* _Work required_: Give back the lines below verbatim, omitting all pictures.

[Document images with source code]
# # # # # # #

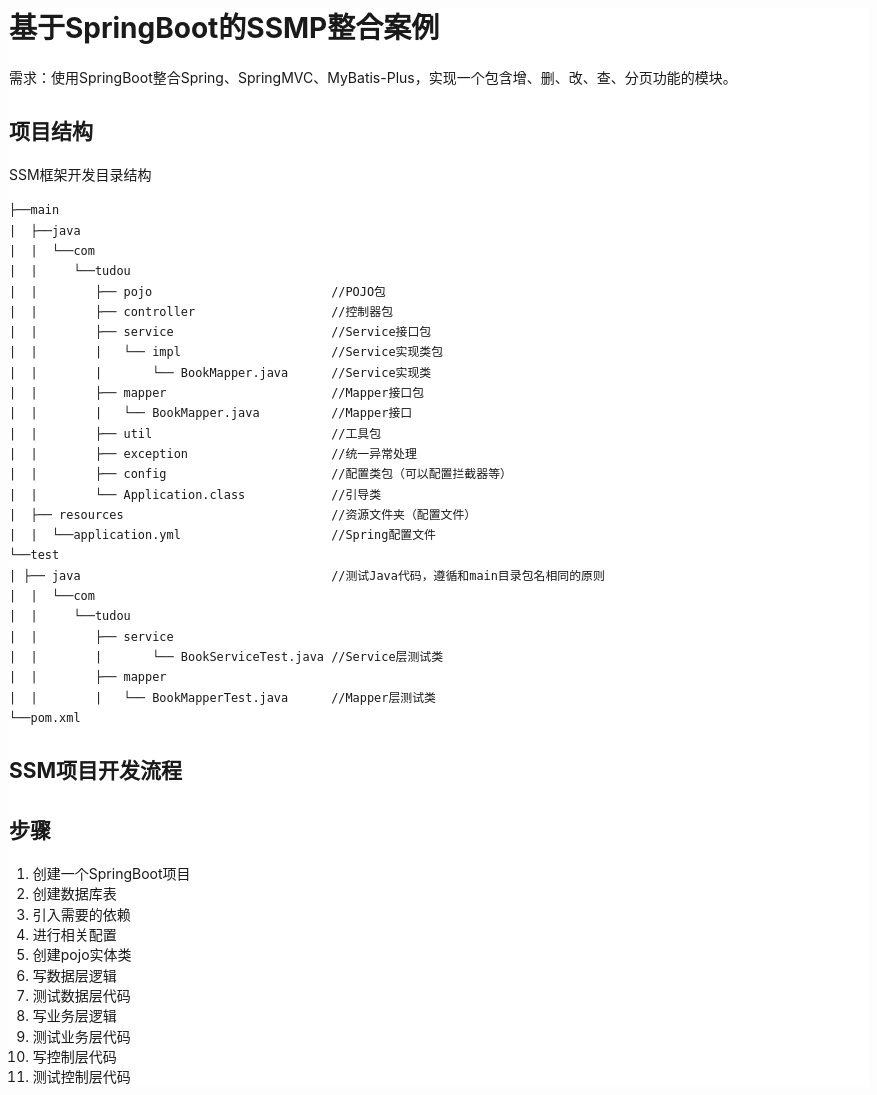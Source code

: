 # 基于SpringBoot的SSMP整合案例

需求：使用SpringBoot整合Spring、SpringMVC、MyBatis-Plus，实现一个包含增、删、改、查、分页功能的模块。



## 项目结构

SSM框架开发目录结构

```
├──main
|  ├──java
|  |  └──com
|  |     └──tudou
|  |        ├── pojo                         //POJO包
|  |        ├── controller                   //控制器包
|  |        ├── service                      //Service接口包
|  |        |   └── impl                  	 //Service实现类包
|  |        |       └── BookMapper.java      //Service实现类
|  |        ├── mapper                       //Mapper接口包
|  |        |   └── BookMapper.java          //Mapper接口
|  |        ├── util                         //工具包
|  |        ├── exception                    //统一异常处理
|  |        ├── config                       //配置类包（可以配置拦截器等）
|  |        └── Application.class            //引导类
|  ├── resources                             //资源文件夹（配置文件）
|  |  └──application.yml                     //Spring配置文件
└──test
| ├── java                                   //测试Java代码，遵循和main目录包名相同的原则
|  |  └──com
|  |     └──tudou
|  |        ├── service                      
|  |        |       └── BookServiceTest.java //Service层测试类
|  |        ├── mapper                       
|  |        |   └── BookMapperTest.java      //Mapper层测试类
└──pom.xml                                   
```



## SSM项目开发流程

## 步骤

1. 创建一个SpringBoot项目
2. 创建数据库表
3. 引入需要的依赖
4. 进行相关配置
5. 创建pojo实体类
6. 写数据层逻辑
7. 测试数据层代码
8. 写业务层逻辑
9. 测试业务层代码
10. 写控制层代码
11. 测试控制层代码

# # # # # # #

* _The completed task_:
Source code

: # 基于SpringBoot的SSMP整合案例

需求：使用SpringBoot整合Spring、SpringMVC、MyBatis-Plus，实现一个包含增、删、改、查、分页功能的模块。



## 项目结构

SSM框架开发目录结构

```
├──main
|  ├──java
|  |  └──com
|  |     └──tudou
|  |        ├── pojo                         //POJO包
|  |        ├── controller                   //控制器包
|  |        ├── service                      //Service接口包
|  |        |   └── impl                  	 //Service实现类包
|  |        |       └── BookMapper.java      //Service实现类
|  |        ├── mapper                       //Mapper接口包
|  |        |   └── BookMapper.java          //Mapper接口
|  |        ├── util                         //工具包
|  |        ├── exception                    //统一异常处理
|  |        ├── config                       //配置类包（可以配置拦截器等）
|  |        └── Application.class            //引导类
|  ├── resources                             //资源文件夹（配置文件）
|  |  └──application.yml                     //Spring配置文件
└──test
| ├── java                                   //测试Java代码，遵循和main目录包名相同的原则
|  |  └──com
|  |     └──tudou
|  |        ├── service                      
|  |        |       └── BookServiceTest.java //Service层测试类
|  |        ├── mapper                       
|  |        |   └── BookMapperTest.java      //Mapper层测试类
└──pom.xml                                   
```



## SSM项目开发流程

## 步骤

1. 创建一个SpringBoot项目
2. 创建数据库表
3. 引入需要的依赖
4. 进行相关配置
5. 创建pojo实体类
6. 写数据层逻辑
7. 测试数据层代码
8. 写业务层逻辑
9. 测试业务层代码
10. 写控制层代码
11. 测试控制层代码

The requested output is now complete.